Энтропия реальности - страница 18

Шрифт
Интервал


Он повалился на диван, накрывшись старым клетчатым пледом, который все еще пах ее духами – сладковатым клубнично-ванильным шлейфом. Вечер только начинался, но сил не было ни на что. Он закрыл глаза, и перед ним снова встала она. Сияющая в галерее, холодная и далекая. И где-то там, в бесконечности миров, должна была быть та самая. Его. Он найдет её. Даже если каждый прыжок будет отнимать кусочек его души. Даже если путь будет усеян болью и страхом. Он должен найти. Потому что альтернатива – эта серая, безрадостная пустота его одинокой квартиры – казалась хуже любой смерти в чужом, страшном мире.

Глава 4. Живой призрак.

Тошнота от прыжка была уже знакомой, но всё равно ужасной. Она накатила волной, горькая и противная. Саша упал на колени, упёршись руками в холодную, мокрую землю, и его вырвало. Голова гудела, в висках стучало. Он дышал тяжело, прерывисто. Воздух был холодным, пах прелыми листьями, сырой землёй и… дымом? Не заводским, а скорее печным, древесным. Знакомым.

Он поднял голову, вытирая рот рукавом куртки. Слёзы застилали зрение. Он был в парке. Их парке. Тот самый скверик с кривыми дорожками, заросшим прудом и старой покосившейся скамейкой у воды. Но что-то было не так. Знакомые деревья стояли голые, чёрные ветви тянулись к свинцовому небу. Трава пожухла, покрылась первым инеем и мокрыми листьями. Осень. Поздняя осень. Но не его ноябрь с мокрым снегом – здесь чувствовалась настоящая предзимняя стужа.

Сам парк казался заброшенным. Дорожки ещё больше разбиты, заросли бурьяном. Пруд покрыт маслянистой плёнкой тины и плавающим мусором. Скамейка у воды была исписана грубыми словами, одна ножка сломана. Ни души. Только ветер выл в голых ветвях. Где-то вдалеке гудели редкие машины. Город звучал глухо и устало.

Саша медленно поднялся, опираясь на ствол знакомой берёзы – той самой, где нашёл часы. Тело ныло. Он посмотрел на запястье. Чёрная поверхность часов была тёплой и загадочной. Кнопка «Домой» манила теплотой, обещанием его привычной, пусть и болезненной, реальности. Но он не нажал. Он должен был искать.
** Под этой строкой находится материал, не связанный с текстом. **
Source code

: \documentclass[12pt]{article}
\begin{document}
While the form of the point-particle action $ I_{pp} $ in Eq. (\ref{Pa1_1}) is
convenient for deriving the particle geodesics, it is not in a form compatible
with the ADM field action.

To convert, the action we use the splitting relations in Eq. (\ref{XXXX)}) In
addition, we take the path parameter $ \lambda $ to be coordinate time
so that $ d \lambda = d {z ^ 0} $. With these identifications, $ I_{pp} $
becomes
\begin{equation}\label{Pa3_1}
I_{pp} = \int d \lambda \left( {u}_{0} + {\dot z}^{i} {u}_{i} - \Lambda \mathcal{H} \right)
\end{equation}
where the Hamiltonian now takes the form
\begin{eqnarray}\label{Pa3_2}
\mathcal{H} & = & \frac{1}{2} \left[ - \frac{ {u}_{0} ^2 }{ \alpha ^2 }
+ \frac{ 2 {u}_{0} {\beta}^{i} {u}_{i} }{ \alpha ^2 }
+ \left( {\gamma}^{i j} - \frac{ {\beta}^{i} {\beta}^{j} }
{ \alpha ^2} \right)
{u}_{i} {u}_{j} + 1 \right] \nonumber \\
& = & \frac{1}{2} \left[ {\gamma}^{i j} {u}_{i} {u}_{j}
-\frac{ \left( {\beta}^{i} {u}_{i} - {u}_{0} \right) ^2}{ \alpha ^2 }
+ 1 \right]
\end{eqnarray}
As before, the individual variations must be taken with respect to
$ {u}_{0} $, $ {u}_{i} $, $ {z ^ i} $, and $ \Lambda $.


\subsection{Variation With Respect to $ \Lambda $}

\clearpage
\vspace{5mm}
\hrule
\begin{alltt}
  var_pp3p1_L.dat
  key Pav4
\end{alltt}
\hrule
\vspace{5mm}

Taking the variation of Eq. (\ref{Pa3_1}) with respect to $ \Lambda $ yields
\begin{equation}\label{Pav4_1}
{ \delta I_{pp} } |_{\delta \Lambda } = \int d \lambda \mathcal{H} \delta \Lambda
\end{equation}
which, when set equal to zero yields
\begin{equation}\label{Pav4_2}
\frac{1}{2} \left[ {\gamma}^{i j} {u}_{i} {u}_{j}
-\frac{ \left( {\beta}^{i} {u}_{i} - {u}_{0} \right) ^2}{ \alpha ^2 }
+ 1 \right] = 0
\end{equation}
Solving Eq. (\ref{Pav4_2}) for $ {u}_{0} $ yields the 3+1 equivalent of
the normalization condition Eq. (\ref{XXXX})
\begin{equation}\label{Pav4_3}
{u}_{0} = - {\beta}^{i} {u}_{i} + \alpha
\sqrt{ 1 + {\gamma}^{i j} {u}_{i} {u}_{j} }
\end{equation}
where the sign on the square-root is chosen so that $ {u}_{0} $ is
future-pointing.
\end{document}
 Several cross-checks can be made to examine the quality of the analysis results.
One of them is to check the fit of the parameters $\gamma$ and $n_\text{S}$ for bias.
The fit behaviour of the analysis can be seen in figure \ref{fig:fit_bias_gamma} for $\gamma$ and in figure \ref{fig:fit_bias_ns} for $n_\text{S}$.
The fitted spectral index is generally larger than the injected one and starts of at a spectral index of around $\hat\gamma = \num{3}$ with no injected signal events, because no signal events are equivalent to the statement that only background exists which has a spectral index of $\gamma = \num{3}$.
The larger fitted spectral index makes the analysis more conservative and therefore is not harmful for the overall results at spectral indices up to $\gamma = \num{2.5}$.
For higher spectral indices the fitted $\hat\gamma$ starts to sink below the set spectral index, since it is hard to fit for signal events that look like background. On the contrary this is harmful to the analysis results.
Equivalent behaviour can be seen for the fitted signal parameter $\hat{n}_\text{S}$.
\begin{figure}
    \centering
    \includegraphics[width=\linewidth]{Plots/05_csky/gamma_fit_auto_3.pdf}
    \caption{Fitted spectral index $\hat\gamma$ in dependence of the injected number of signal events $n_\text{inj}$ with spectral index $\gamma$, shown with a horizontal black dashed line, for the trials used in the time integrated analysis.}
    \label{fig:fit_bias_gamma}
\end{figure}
Он вышел из парка на знакомую улицу. Те же серые хрущёвки, тот же двор с переполненными мусорными баками, старыми, ржавыми качелями. Но всё выглядело хуже. Угрюмее. Дома были ещё более обшарпанными, окна часто завешаны тёмными, неподвижными шторами. На стенах подъездов – не просто надписи, а угрожающие символы, похожие на перевёрнутые кресты или черепа. Граффити «А.А. – Герой!» и «Помним!» на трансформаторной будке заставили его содрогнуться. А.А.? Александр… Александров? Холодная догадка начала кристаллизоваться в его голове.